During my Master's year at university, I undertook a Statistics elective module, where I conducted data analysis and statistical modelling in MATLAB to predict space mission costs over time. Subsequently, I completed a professional development course in R and recreated this project to showcase my adaptability and proficiency with its libraries and functions.

Abstract

"This investigation focused on modelling the space mission costs in terms of the time index predictor variable by implementing and comparing different regression models, from a 1st degree (linear) model to an 8th degree polynomial.

"A 6th degree polynomial regression model, which was then applied to a subset of the original data, was ultimately found to produce the best results by minimising the amount of information lost in the fitting process according to Akaike’s Information Criterion.
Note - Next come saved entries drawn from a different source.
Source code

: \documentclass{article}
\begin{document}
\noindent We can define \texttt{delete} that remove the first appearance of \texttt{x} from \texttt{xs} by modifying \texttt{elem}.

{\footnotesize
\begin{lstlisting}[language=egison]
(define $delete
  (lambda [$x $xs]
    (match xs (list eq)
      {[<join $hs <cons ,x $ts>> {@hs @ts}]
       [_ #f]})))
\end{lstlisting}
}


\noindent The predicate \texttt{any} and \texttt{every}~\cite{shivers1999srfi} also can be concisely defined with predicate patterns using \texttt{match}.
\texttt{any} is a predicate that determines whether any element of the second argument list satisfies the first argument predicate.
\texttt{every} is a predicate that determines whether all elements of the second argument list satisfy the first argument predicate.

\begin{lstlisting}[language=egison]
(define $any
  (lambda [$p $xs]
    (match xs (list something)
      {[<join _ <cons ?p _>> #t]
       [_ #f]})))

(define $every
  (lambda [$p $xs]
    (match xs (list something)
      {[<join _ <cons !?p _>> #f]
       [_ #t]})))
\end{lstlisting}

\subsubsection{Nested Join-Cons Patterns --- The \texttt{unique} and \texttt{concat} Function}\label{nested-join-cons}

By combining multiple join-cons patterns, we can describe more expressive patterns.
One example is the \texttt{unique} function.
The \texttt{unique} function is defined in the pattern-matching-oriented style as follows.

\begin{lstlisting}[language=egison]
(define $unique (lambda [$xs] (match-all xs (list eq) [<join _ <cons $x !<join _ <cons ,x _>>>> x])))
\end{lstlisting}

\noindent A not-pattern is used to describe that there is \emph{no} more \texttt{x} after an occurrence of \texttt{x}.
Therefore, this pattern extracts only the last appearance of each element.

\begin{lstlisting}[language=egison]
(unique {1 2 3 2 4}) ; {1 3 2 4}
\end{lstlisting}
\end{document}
"A bootstrapping technique was also implemented which made it possible to calculate a 95% pointwise confidence band for the fitted response estimated from the data subset."

Below is a snippet of the code that was used for this task. I used the R statistical analysis package along with several of its useful libraries, including readr for data ingestion, dplyr for data cleaning and manipulation, ggplot2 for data visualisation, among others.

A sample of the plots generated for this project is shown in the gallery at the bottom of the page.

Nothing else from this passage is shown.